There is also questions swirling on whether or not Justin Pouncey, who was appointed by the council to the vacant District A seat back in March, is able to fill that position.

"He is not a council person. The only way that seat can be filled is through an election. There is a court order right now that says the only way to fill that position is through a special election," said Strickland. "There is some grey area. I believe since there is a vacancy then the council consist of a total of five so whether three makes a quorum or not that is going to be an issue."

Strickland confirms Monday he filed a request for Circuit Judge Terri Lovell to enforce her orders for a special election.

"We are asking Judge Lovell to enforce her orders against the members of the council who are refusing to hold a special election. I would suspect Judge Lovell will rule on something like this very quickly because otherwise the town is in limbo," said Strickland.

The previous person to hold the vacant seat was Carol Scrushy, but that filling of the council seat was deemed by the Lowndes County Circuit Judge to be "illegal and void." That decision was upheld by the Supreme Court of Alabama.

It started after the August 2016 municipal election. The town consists of two districts: District A, which has three council members, and District B, which has two council members.
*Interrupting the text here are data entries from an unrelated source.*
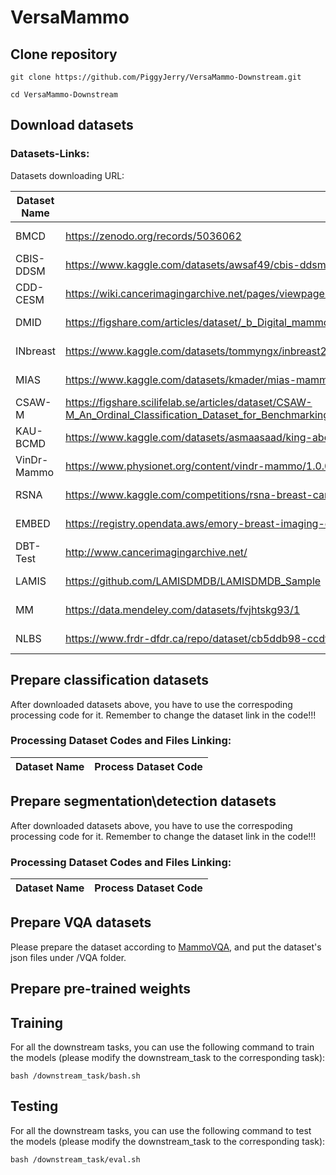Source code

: # VersaMammo

## Clone repository
```shell
git clone https://github.com/PiggyJerry/VersaMammo-Downstream.git

cd VersaMammo-Downstream
```

## Download datasets
### Datasets-Links:
Datasets downloading URL:
    
| Dataset Name | Link | Access |
|-----|---------------|--------|
| BMCD | https://zenodo.org/records/5036062 | Open Access |
| CBIS-DDSM | https://www.kaggle.com/datasets/awsaf49/cbis-ddsm-breast-cancer-image-dataset | Open Access |
| CDD-CESM | https://wiki.cancerimagingarchive.net/pages/viewpage.action?pageId=109379611#109379611bcab02c187174a288dbcbf95d26179e8 | Open Access |
| DMID | https://figshare.com/articles/dataset/_b_Digital_mammography_Dataset_for_Breast_Cancer_Diagnosis_Research_DMID_b_DMID_rar/24522883 | Open Access |
| INbreast | https://www.kaggle.com/datasets/tommyngx/inbreast2012 | Open Access |
| MIAS | https://www.kaggle.com/datasets/kmader/mias-mammography | Open Access |
| CSAW-M | https://figshare.scilifelab.se/articles/dataset/CSAW-M_An_Ordinal_Classification_Dataset_for_Benchmarking_Mammographic_Masking_of_Cancer/14687271 | Credentialed Access |
| KAU-BCMD | https://www.kaggle.com/datasets/asmaasaad/king-abdulaziz-university-mammogram-dataset?select=Birad5 | Open Access |
| VinDr-Mammo | https://www.physionet.org/content/vindr-mammo/1.0.0/ | Credentialed Access |
| RSNA | https://www.kaggle.com/competitions/rsna-breast-cancer-detection/data | Open Access |
| EMBED | https://registry.opendata.aws/emory-breast-imaging-dataset-embed/ | Credentialed Access |
| DBT-Test | http://www.cancerimagingarchive.net/ | Open Access |
| LAMIS | https://github.com/LAMISDMDB/LAMISDMDB_Sample | Credentialed Access |
| MM | https://data.mendeley.com/datasets/fvjhtskg93/1 | Open Access |
| NLBS | https://www.frdr-dfdr.ca/repo/dataset/cb5ddb98-ccdf-455c-886c-c9750a8c34c2 | Open Access |

## Prepare classification datasets
After downloaded datasets above, you have to use the correspoding processing code for it. Remember to change the dataset link in the code!!!

### Processing Dataset Codes and Files Linking:

| Dataset Name | Process Dataset Code |
|--------------|----------------------|

## Prepare segmentation\detection datasets
After downloaded datasets above, you have to use the correspoding processing code for it. Remember to change the dataset link in the code!!!

### Processing Dataset Codes and Files Linking:

| Dataset Name | Process Dataset Code |
|--------------|----------------------|

## Prepare VQA datasets
Please prepare the dataset according to [MammoVQA](https://github.com/PiggyJerry/MammoVQA), and put the dataset's json files under /VQA folder.

## Prepare pre-trained weights

## Training
For all the downstream tasks, you can use the following command to train the models (please modify the downstream_task to the corresponding task):
```shell
bash /downstream_task/bash.sh
```

## Testing
For all the downstream tasks, you can use the following command to test the models (please modify the downstream_task to the corresponding task):
```shell
bash /downstream_task/eval.sh
```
In August, District B elected Cynthia McDonald and Sharon Reeves. District A elected Lula Tyson Bailey, Roy Meadows, and Kim Payton.

Meadows won but was later disqualified due to his past criminal record, leaving a vacancy. Concerns mounted in the community as citizens called out the council for not having meetings and doing what needs to be done to run the town.
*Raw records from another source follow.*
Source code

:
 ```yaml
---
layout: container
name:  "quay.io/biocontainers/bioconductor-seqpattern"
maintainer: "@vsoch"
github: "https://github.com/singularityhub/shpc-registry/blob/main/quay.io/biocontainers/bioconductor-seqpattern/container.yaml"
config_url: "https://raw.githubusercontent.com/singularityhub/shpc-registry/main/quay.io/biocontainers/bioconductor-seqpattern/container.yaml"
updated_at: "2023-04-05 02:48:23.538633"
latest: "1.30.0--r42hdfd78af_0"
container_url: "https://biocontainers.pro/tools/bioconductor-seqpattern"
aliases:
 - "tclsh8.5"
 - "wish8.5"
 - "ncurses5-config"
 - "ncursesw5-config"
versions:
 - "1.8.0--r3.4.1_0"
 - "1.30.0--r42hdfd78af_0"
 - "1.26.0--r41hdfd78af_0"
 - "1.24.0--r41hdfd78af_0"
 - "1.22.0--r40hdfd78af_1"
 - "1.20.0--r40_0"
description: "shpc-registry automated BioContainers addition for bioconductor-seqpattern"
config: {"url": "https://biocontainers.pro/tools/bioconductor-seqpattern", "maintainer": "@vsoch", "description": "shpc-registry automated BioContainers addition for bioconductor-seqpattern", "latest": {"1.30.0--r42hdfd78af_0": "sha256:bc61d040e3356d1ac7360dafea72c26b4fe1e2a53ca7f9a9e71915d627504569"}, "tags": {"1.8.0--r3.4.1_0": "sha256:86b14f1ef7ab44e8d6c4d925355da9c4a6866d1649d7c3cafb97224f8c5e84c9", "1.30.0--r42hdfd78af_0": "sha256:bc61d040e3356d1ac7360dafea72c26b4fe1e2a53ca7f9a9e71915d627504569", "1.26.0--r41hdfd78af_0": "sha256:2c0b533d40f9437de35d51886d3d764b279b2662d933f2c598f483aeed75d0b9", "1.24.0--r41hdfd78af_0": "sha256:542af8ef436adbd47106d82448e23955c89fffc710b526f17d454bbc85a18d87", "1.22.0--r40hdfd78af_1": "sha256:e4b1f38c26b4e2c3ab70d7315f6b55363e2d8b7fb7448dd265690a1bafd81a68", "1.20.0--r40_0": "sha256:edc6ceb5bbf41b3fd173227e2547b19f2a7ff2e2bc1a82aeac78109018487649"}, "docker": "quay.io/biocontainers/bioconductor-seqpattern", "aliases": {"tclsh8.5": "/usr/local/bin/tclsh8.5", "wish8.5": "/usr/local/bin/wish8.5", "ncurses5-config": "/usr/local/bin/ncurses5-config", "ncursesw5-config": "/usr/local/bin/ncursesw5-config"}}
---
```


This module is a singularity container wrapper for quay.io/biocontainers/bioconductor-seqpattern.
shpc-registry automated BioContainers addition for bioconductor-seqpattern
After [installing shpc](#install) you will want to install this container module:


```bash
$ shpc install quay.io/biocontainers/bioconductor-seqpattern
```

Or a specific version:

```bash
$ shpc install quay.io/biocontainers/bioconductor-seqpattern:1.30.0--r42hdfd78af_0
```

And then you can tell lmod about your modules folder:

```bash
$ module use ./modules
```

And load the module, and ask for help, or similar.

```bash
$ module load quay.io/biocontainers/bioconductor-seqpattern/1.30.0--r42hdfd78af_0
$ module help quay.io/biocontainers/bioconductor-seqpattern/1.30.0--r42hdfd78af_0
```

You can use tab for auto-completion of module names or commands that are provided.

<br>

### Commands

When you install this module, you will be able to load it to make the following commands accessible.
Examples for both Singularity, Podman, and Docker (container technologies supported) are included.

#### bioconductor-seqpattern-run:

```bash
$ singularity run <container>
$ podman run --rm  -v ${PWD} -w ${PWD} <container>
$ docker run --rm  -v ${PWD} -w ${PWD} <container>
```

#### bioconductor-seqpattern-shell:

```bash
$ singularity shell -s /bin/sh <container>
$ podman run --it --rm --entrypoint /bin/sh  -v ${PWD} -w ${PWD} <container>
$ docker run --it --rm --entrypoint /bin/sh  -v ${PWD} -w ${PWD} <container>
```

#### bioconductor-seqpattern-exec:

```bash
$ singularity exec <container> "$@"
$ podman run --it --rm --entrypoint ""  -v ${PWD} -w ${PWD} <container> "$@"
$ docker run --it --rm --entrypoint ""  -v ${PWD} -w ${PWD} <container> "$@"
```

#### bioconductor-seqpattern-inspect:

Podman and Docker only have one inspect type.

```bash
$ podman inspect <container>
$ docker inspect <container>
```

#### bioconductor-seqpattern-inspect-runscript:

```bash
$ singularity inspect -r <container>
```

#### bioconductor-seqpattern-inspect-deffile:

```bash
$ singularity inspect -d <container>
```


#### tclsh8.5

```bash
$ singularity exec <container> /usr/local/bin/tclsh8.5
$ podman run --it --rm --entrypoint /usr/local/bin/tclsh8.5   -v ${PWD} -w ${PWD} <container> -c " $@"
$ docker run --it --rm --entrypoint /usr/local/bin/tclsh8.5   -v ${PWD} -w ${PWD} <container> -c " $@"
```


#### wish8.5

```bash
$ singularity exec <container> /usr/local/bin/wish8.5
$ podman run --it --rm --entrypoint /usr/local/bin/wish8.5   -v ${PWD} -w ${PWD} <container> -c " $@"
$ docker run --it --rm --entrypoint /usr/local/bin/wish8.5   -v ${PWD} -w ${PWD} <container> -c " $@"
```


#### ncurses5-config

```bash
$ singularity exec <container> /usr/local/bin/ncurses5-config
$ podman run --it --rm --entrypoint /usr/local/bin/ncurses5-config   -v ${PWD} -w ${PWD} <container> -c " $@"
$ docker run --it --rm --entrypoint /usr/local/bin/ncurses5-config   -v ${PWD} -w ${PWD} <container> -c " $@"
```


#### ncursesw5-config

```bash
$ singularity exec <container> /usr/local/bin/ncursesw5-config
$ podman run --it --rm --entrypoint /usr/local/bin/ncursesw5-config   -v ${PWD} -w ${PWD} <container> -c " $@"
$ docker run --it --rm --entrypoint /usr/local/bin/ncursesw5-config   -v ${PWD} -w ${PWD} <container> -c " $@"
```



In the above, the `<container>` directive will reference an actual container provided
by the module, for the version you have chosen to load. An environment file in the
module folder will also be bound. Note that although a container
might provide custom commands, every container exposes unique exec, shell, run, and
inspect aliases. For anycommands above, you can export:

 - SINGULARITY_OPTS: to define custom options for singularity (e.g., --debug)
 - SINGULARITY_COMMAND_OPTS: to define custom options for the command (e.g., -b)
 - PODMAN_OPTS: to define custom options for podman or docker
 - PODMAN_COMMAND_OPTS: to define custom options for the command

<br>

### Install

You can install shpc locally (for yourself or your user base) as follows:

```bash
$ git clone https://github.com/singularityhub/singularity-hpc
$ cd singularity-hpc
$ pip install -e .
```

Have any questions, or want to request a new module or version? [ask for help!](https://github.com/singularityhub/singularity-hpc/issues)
A special election was then set for March 21, 2017, but it was postponed after a judge found that election date was defective. Voters must have 60 days notice of a special municipal election and Lowndes County Circuit Judge Terri Bozeman Lovell indicated that Hayneville officials provided only 36 days notice.
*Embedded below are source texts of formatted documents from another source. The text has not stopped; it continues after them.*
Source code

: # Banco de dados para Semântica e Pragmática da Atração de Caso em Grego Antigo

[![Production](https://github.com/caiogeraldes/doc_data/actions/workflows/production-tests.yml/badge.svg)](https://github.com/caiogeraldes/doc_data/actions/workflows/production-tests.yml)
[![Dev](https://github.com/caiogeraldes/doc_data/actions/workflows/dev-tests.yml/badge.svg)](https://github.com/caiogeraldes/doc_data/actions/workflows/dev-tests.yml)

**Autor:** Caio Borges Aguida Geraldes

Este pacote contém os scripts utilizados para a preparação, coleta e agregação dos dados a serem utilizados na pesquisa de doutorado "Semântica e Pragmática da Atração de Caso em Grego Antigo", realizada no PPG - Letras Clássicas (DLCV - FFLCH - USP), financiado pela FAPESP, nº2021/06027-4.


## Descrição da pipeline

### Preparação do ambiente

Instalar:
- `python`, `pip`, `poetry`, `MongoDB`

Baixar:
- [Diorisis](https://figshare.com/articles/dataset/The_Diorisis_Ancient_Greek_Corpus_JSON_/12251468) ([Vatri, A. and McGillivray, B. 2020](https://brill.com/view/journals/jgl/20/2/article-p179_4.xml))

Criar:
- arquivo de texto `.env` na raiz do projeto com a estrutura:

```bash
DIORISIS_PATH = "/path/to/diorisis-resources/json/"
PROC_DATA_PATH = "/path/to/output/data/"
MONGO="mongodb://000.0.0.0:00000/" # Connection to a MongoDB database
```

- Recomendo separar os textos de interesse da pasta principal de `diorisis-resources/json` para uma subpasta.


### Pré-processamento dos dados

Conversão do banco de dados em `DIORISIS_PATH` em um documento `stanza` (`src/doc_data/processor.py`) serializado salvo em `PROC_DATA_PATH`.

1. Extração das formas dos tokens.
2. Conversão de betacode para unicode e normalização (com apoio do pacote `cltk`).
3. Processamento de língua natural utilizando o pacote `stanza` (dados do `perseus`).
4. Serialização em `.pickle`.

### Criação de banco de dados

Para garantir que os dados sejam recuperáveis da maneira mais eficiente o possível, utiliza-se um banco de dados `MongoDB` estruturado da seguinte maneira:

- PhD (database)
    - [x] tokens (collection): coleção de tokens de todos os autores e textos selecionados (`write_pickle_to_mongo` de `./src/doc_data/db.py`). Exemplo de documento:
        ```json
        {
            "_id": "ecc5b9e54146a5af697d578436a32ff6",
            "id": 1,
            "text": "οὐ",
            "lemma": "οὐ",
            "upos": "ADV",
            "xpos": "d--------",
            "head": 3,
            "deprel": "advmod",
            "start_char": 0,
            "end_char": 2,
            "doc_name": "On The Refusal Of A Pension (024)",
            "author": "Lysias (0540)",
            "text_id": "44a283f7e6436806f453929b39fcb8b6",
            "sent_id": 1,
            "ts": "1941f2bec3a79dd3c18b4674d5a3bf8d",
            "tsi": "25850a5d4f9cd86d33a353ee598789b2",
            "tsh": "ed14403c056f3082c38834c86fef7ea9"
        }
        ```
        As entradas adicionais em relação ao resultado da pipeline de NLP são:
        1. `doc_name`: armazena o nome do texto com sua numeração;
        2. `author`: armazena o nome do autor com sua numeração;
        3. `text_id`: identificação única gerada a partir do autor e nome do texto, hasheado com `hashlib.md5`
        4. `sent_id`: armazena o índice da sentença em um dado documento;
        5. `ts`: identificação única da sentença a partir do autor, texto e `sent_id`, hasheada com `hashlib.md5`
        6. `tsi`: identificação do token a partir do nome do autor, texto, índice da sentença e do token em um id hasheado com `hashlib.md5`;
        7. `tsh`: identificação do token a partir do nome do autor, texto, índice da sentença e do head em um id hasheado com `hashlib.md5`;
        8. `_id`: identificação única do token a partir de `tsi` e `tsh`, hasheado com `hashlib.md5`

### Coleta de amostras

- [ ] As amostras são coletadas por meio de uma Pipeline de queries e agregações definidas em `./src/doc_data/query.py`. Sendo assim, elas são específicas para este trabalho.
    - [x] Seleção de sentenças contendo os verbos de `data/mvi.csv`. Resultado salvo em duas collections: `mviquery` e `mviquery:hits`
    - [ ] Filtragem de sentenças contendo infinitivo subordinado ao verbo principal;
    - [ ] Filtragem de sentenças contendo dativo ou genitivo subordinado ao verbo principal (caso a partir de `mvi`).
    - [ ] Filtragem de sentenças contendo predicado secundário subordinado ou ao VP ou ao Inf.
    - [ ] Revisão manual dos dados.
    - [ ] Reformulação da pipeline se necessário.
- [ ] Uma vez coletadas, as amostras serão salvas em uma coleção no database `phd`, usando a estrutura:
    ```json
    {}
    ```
The special election was then scheduled for May 23, 2017 and Carole Scrushy won.

On July 7, 2017, Judge Lovell filed an order indicating that the May 23, 2017 election was "illegal and void"' because the city did not follow municipal election laws. She took testimony and received evidence from the plaintiffs - listed as Darshini Bandy, Connie Johnson and Justin Pouncey - and the defendants - listed as Carol Scrushy, Kim Payton, Rickey Bell and George Lee Davis.

After considering the testimony, pleadings, motion, and arguments of council, Lovell wrote that the Hayneville mayor "willfully and deliberately chose not to follow the prior orders of this court requiring the town and its officials to strictly follow the Alabama statutes that govern municipal elections."

The judge said Mayor David Daniel admitted during his testimony that he and another council member, Kim Payton, failed to attend a single regularly scheduled council meeting in 2017, which prevented any council action for lack of a quorum.

Judge Lovell also wrote that the mayor "took it upon himself to set the special election for May 23, 2017, without the knowledge or permission of the town council."

Lowndes County Probate Judge John Hulett fired back at Lovell's findings and her order, saying she was out of line and overstepping her authority.

Judge Lovell also wrote that the mayor "took it upon himself to set the special election for May 23, 2017, without the knowledge or permission of the town council."

After being deadlocked on a number of appointments back in November 2017, Mayor David Daniel felt that an upcoming meeting with the League of Municipalities would provide some guidance and help get some of the issues resolved.

The Supreme Court of Alabama denied a petition filed by the town of Hayneville and Carol Scrushy for a writ of mandamus directing the Lowndes Circuit Court to vacate its July 7, 2017 decision.